Ärger auf Sylt Eichel-Truppe langt zu

Kiel, den 12.01.2001

Ärger auf Sylt
Eichel-Truppe langt zu

In seinem Bestreben, den Bundeshaushalt zu sanieren, agiert Deutschland´s oberster Kassenwart, Bundesfinanzminister Hans Eichel, in bester Spekulantenmanier. Während im Deutschen Bundestag darüber beraten wird, die Kappungsgrenze für Mieterhöhungen von derzeit 30 Prozent auf 20 Prozent herabzusetzen, zieht der Bundesfinanzminister, vertreten durch das Bundesvermögensamt, in List auf Sylt noch schnell 30 Prozent Mieterhöhung ab.

Dabei sind die betroffenen Häuser vom Bund so vernachlässigt worden, dass sie – im wahrsten Sinne des Wortes – beginnen zusammenzubrechen. Was Vertreter der Mieterorganisation dort gesehen haben reiht sich problemlos in das ein, was die übelsten Spekulanten herzeigen. Es wurden vorgefunden:

  • Schimmelpilz vom Keller bis zum Dach
  • ein zerzaustes Reetdach unterhalb dessen das Regenwasser mit Plastikplanen aufgefangen werden muss
  • eine durchfeuchtete Wohnzimmerwand, die von außen gerissen und ausgewaschen und bei der der Schimmelpilz innen im Wohnzimmer mit großen blauen Plastikplanen überklebt war
  • eine Küchendecke, deren 2,5 cm starke Putzschicht in voller Ausdehnung abgestürzt ist,

um nur die gravierendsten Beanstandungen aufzulisten. Nicht einmal die Berichterstattung auf N3 und im Focus hat das Bundesvermögensamt zu verschärftem Tempo in Sachen Mängelbeseitigung veranlaßt. Sofortmaßnahmen des Kieler Mietervereins:
Da der Bund sich nicht rührt, müssen die Mängel im Wege der Ersatzvornahme behoben, Mietminderungs- und Schadensersatzansprüche geltend gemacht und die anfallenden Kosten gegen die Mieten aufgerechnet werden. Die Maßnahmen werden – im Rahmen des möglichen – zur Zeit umgesetzt.

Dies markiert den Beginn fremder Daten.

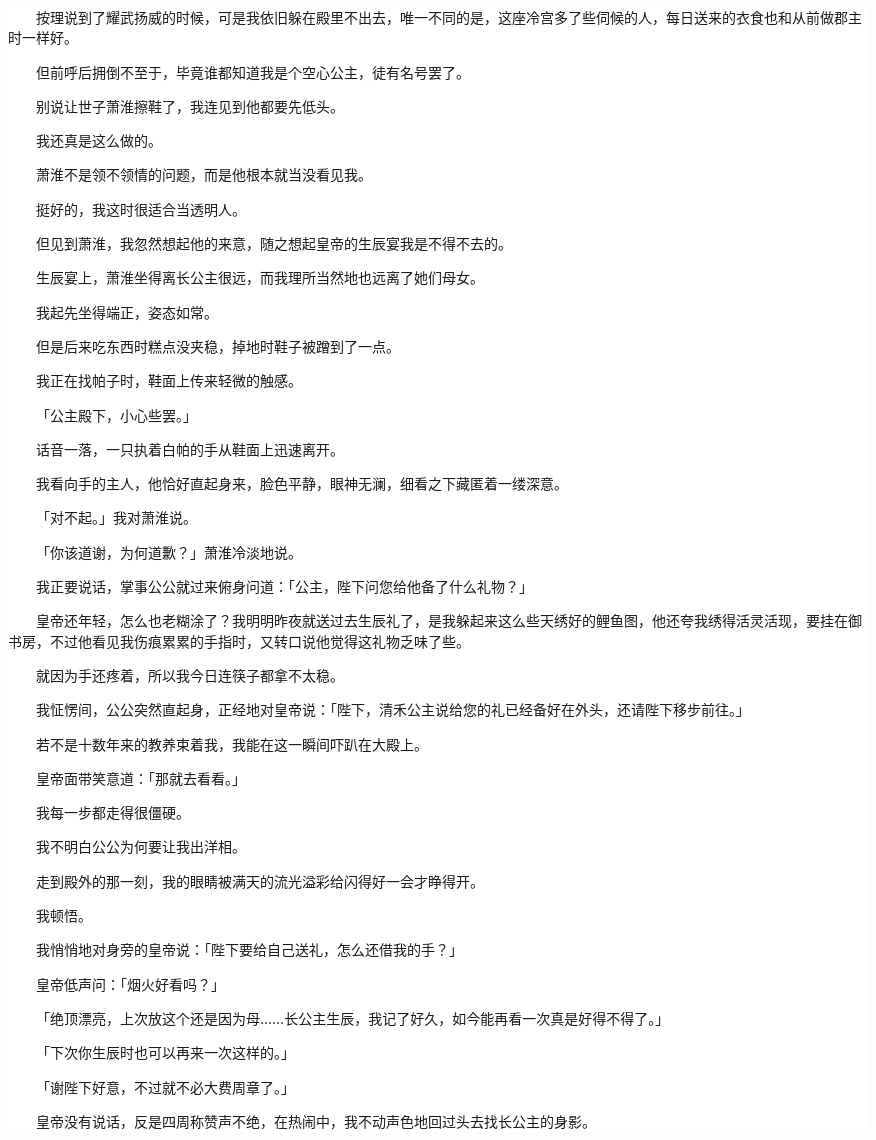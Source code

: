 &emsp;&emsp;按理说到了耀武扬威的时候，可是我依旧躲在殿里不出去，唯一不同的是，这座冷宫多了些伺候的人，每日送来的衣食也和从前做郡主时一样好。  
  
&emsp;&emsp;但前呼后拥倒不至于，毕竟谁都知道我是个空心公主，徒有名号罢了。  
  
&emsp;&emsp;别说让世子萧淮擦鞋了，我连见到他都要先低头。  
  
&emsp;&emsp;我还真是这么做的。  
  
&emsp;&emsp;萧淮不是领不领情的问题，而是他根本就当没看见我。  
  
&emsp;&emsp;挺好的，我这时很适合当透明人。  
  
&emsp;&emsp;但见到萧淮，我忽然想起他的来意，随之想起皇帝的生辰宴我是不得不去的。  
  
&emsp;&emsp;生辰宴上，萧淮坐得离长公主很远，而我理所当然地也远离了她们母女。  
  
&emsp;&emsp;我起先坐得端正，姿态如常。  
  
&emsp;&emsp;但是后来吃东西时糕点没夹稳，掉地时鞋子被蹭到了一点。  
  
&emsp;&emsp;我正在找帕子时，鞋面上传来轻微的触感。  
  
&emsp;&emsp;「公主殿下，小心些罢。」  
  
&emsp;&emsp;话音一落，一只执着白帕的手从鞋面上迅速离开。  
  
&emsp;&emsp;我看向手的主人，他恰好直起身来，脸色平静，眼神无澜，细看之下藏匿着一缕深意。  
  
&emsp;&emsp;「对不起。」我对萧淮说。  
  
&emsp;&emsp;「你该道谢，为何道歉？」萧淮冷淡地说。  
  
&emsp;&emsp;我正要说话，掌事公公就过来俯身问道：「公主，陛下问您给他备了什么礼物？」  
  
&emsp;&emsp;皇帝还年轻，怎么也老糊涂了？我明明昨夜就送过去生辰礼了，是我躲起来这么些天绣好的鲤鱼图，他还夸我绣得活灵活现，要挂在御书房，不过他看见我伤痕累累的手指时，又转口说他觉得这礼物乏味了些。  
  
&emsp;&emsp;就因为手还疼着，所以我今日连筷子都拿不太稳。  
  
&emsp;&emsp;我怔愣间，公公突然直起身，正经地对皇帝说：「陛下，清禾公主说给您的礼已经备好在外头，还请陛下移步前往。」  
  
&emsp;&emsp;若不是十数年来的教养束着我，我能在这一瞬间吓趴在大殿上。  
  
&emsp;&emsp;皇帝面带笑意道：「那就去看看。」  
  
&emsp;&emsp;我每一步都走得很僵硬。  
  
&emsp;&emsp;我不明白公公为何要让我出洋相。  
  
&emsp;&emsp;走到殿外的那一刻，我的眼睛被满天的流光溢彩给闪得好一会才睁得开。  
  
&emsp;&emsp;我顿悟。  
  
&emsp;&emsp;我悄悄地对身旁的皇帝说：「陛下要给自己送礼，怎么还借我的手？」  
  
&emsp;&emsp;皇帝低声问：「烟火好看吗？」  
  
&emsp;&emsp;「绝顶漂亮，上次放这个还是因为母……长公主生辰，我记了好久，如今能再看一次真是好得不得了。」  
  
&emsp;&emsp;「下次你生辰时也可以再来一次这样的。」  
  
&emsp;&emsp;「谢陛下好意，不过就不必大费周章了。」  
  
&emsp;&emsp;皇帝没有说话，反是四周称赞声不绝，在热闹中，我不动声色地回过头去找长公主的身影。  
  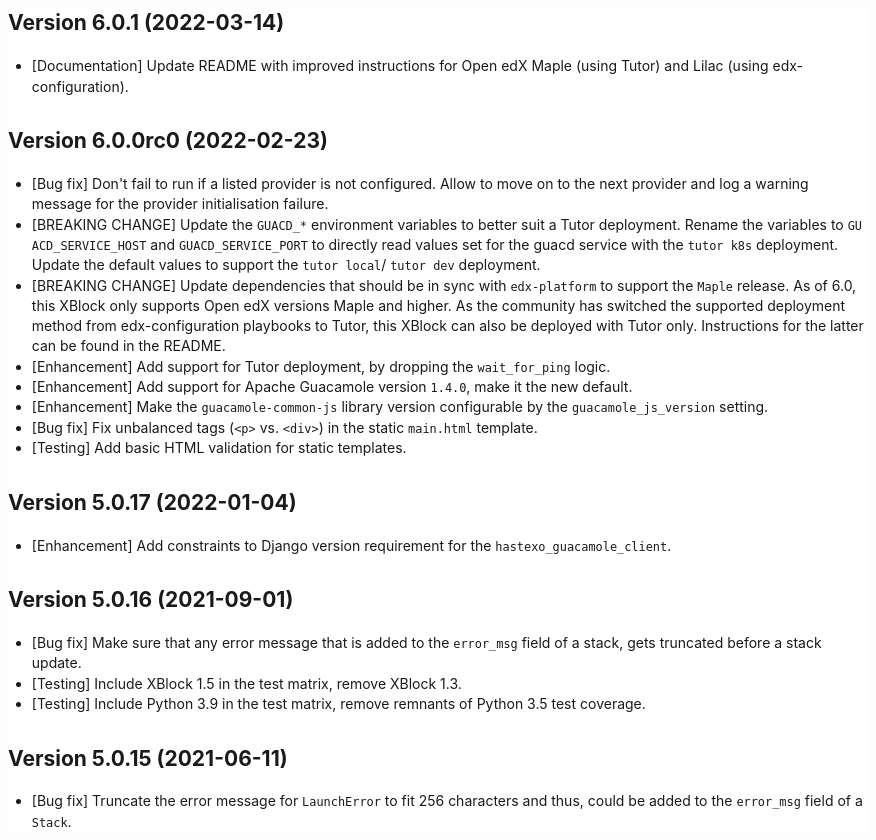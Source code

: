 Version 6.0.1 (2022-03-14)
-------------------------
* [Documentation] Update README with improved instructions for Open
  edX Maple (using Tutor) and Lilac (using edx-configuration).

Version 6.0.0rc0 (2022-02-23)
-------------------------
* [Bug fix] Don't fail to run if a listed provider is not
  configured. Allow to move on to the next provider and log a
  warning message for the provider initialisation failure.
* [BREAKING CHANGE] Update the `GUACD_*` environment variables to
  better suit a Tutor deployment. Rename the variables to
  `GUACD_SERVICE_HOST` and `GUACD_SERVICE_PORT` to directly read
  values set for the guacd service with the `tutor k8s` deployment.
  Update the default values to support the `tutor local`/
  `tutor dev` deployment.
* [BREAKING CHANGE] Update dependencies that should be in sync with
  `edx-platform` to support the `Maple` release.
  As of 6.0, this XBlock only supports Open edX versions Maple and
  higher. As the community has switched the supported deployment method
  from edx-configuration playbooks to Tutor, this XBlock can also
  be deployed with Tutor only. Instructions for the latter can be found
  in the README.
* [Enhancement] Add support for Tutor deployment, by dropping the
  `wait_for_ping` logic.
* [Enhancement] Add support for Apache Guacamole version `1.4.0`,
  make it the new default.
* [Enhancement] Make the `guacamole-common-js` library version
  configurable by the `guacamole_js_version` setting.
* [Bug fix] Fix unbalanced tags (`<p>` vs. `<div>`) in the static
  `main.html` template.
* [Testing] Add basic HTML validation for static templates.

Version 5.0.17 (2022-01-04)
-------------------------
* [Enhancement] Add constraints to Django version requirement for
  the `hastexo_guacamole_client`.

Version 5.0.16 (2021-09-01)
-------------------------
* [Bug fix] Make sure that any error message that is added to the
  `error_msg` field of a stack, gets truncated before a stack update.
* [Testing] Include XBlock 1.5 in the test matrix, remove XBlock 1.3.
* [Testing] Include Python 3.9 in the test matrix, remove remnants of
  Python 3.5 test coverage.

Version 5.0.15 (2021-06-11)
-------------------------
* [Bug fix] Truncate the error message for `LaunchError` to fit
  256 characters and thus, could be added to the `error_msg` field
  of a `Stack`.
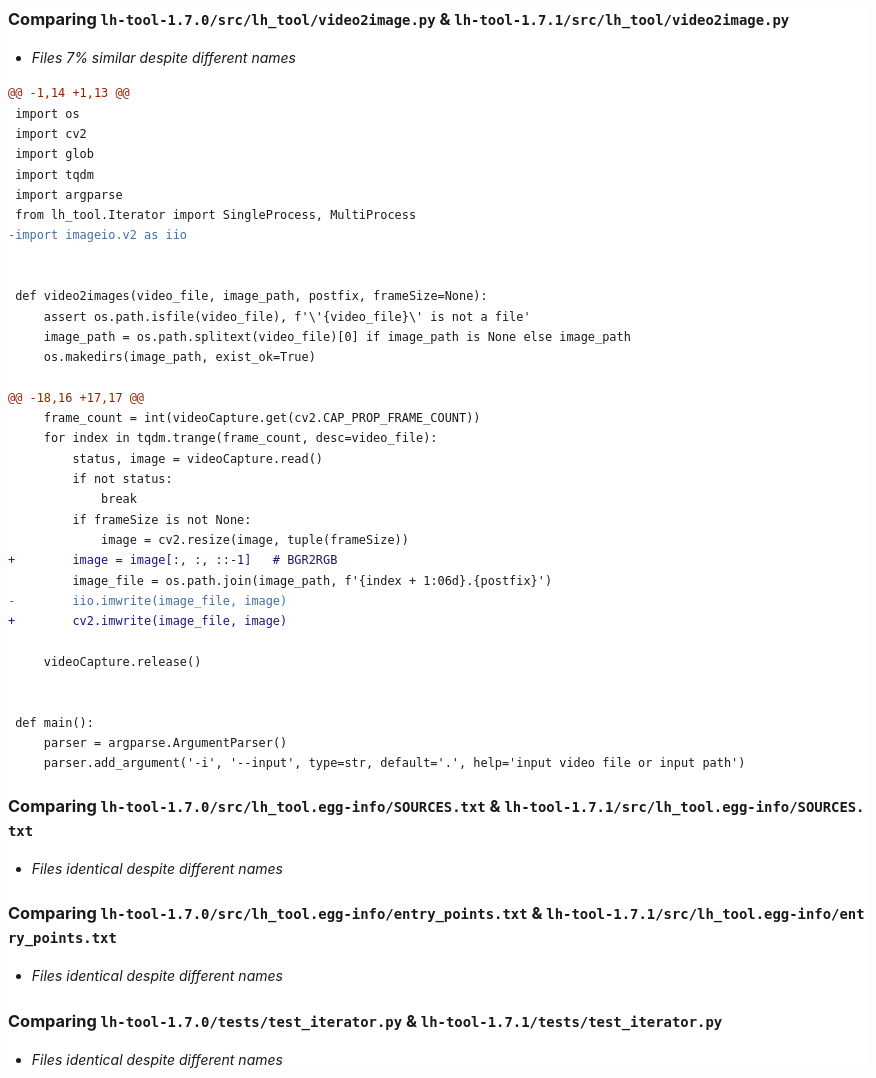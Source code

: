 ### Comparing `lh-tool-1.7.0/src/lh_tool/video2image.py` & `lh-tool-1.7.1/src/lh_tool/video2image.py`

 * *Files 7% similar despite different names*

```diff
@@ -1,14 +1,13 @@
 import os
 import cv2
 import glob
 import tqdm
 import argparse
 from lh_tool.Iterator import SingleProcess, MultiProcess
-import imageio.v2 as iio
 
 
 def video2images(video_file, image_path, postfix, frameSize=None):
     assert os.path.isfile(video_file), f'\'{video_file}\' is not a file'
     image_path = os.path.splitext(video_file)[0] if image_path is None else image_path
     os.makedirs(image_path, exist_ok=True)
 
@@ -18,16 +17,17 @@
     frame_count = int(videoCapture.get(cv2.CAP_PROP_FRAME_COUNT))
     for index in tqdm.trange(frame_count, desc=video_file):
         status, image = videoCapture.read()
         if not status:
             break
         if frameSize is not None:
             image = cv2.resize(image, tuple(frameSize))
+        image = image[:, :, ::-1]   # BGR2RGB
         image_file = os.path.join(image_path, f'{index + 1:06d}.{postfix}')
-        iio.imwrite(image_file, image)
+        cv2.imwrite(image_file, image)
 
     videoCapture.release()
 
 
 def main():
     parser = argparse.ArgumentParser()
     parser.add_argument('-i', '--input', type=str, default='.', help='input video file or input path')
```

### Comparing `lh-tool-1.7.0/src/lh_tool.egg-info/SOURCES.txt` & `lh-tool-1.7.1/src/lh_tool.egg-info/SOURCES.txt`

 * *Files identical despite different names*

### Comparing `lh-tool-1.7.0/src/lh_tool.egg-info/entry_points.txt` & `lh-tool-1.7.1/src/lh_tool.egg-info/entry_points.txt`

 * *Files identical despite different names*

### Comparing `lh-tool-1.7.0/tests/test_iterator.py` & `lh-tool-1.7.1/tests/test_iterator.py`

 * *Files identical despite different names*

Der Kieler Mieterverein kritisiert besonders: Die Beamten des Bundesfinanzministers sind offenbar nicht in der Lage, den Wohnungsbestand des Bundes interessengerecht und pfleglich zu verwalten. Anders ist jedenfalls nicht zu erklären, dass die betroffene Bausubstanz rapide verfällt und die Mieter reihenweise beeinträchtigt werden. Vor diesem Hintergrund tue der Bundesfinanzminister gut daran sich eine private Firma zur Verwaltung seines Wohnungsbestandes zu suchen. Schlimmer als es jetzt ist könne es nicht werden. Billiger werde es jedoch allemale.

In diesem Zusammenhang äußert der Kieler Mieterverein die Befürchtung, daß die anstehende Schließung weiterer Bundeswehrstandorte in Schleswig-Holstein vergleichbare Probleme auch anderenorts nach sich ziehen werde. Die bisherigen Erfahrungen hätten gezeigt, dass – vergleichbar den Konversionsverhandlungen mit den Kommunen – der Bund bei der Veräußerung seines Wohnungsbestandes nicht zimperlich sei. Nach der Devise „vergammeln lassen, Mieten rauf, verscheuern“ werde erwartungsgemäß nicht nur auf Sylt verfahren. Dabei fordere der Bund regelmäßig Höchstpreise.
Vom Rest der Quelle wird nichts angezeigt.